Every line below that has "applyTypographyScheme" in it should be copied.

________________________________________

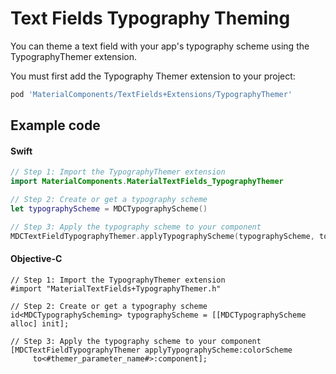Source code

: <!--docs:
title: "Typography Theming"
layout: detail
section: components
excerpt: "How to theme Text Fields using the Material Design typography system."
iconId: text_field
path: /catalog/textfields/typography-theming/
-->

# Text Fields Typography Theming

You can theme a text field with your app's typography scheme using the TypographyThemer extension.

You must first add the Typography Themer extension to your project:

``` bash
pod 'MaterialComponents/TextFields+Extensions/TypographyThemer'
```

## Example code

<!--<div class="material-code-render" markdown="1">-->
#### Swift
``` swift
// Step 1: Import the TypographyThemer extension
import MaterialComponents.MaterialTextFields_TypographyThemer

// Step 2: Create or get a typography scheme
let typographyScheme = MDCTypographyScheme()

// Step 3: Apply the typography scheme to your component
MDCTextFieldTypographyThemer.applyTypographyScheme(typographyScheme, to: component)
```

#### Objective-C

``` objc
// Step 1: Import the TypographyThemer extension
#import "MaterialTextFields+TypographyThemer.h"

// Step 2: Create or get a typography scheme
id<MDCTypographyScheming> typographyScheme = [[MDCTypographyScheme alloc] init];

// Step 3: Apply the typography scheme to your component
[MDCTextFieldTypographyThemer applyTypographyScheme:colorScheme
     to<#themer_parameter_name#>:component];
```
<!--</div>-->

________________________________________

EXERCISE SOLUTION.
MDCTextFieldTypographyThemer.applyTypographyScheme(typographyScheme, to: component)
[MDCTextFieldTypographyThemer applyTypographyScheme:colorScheme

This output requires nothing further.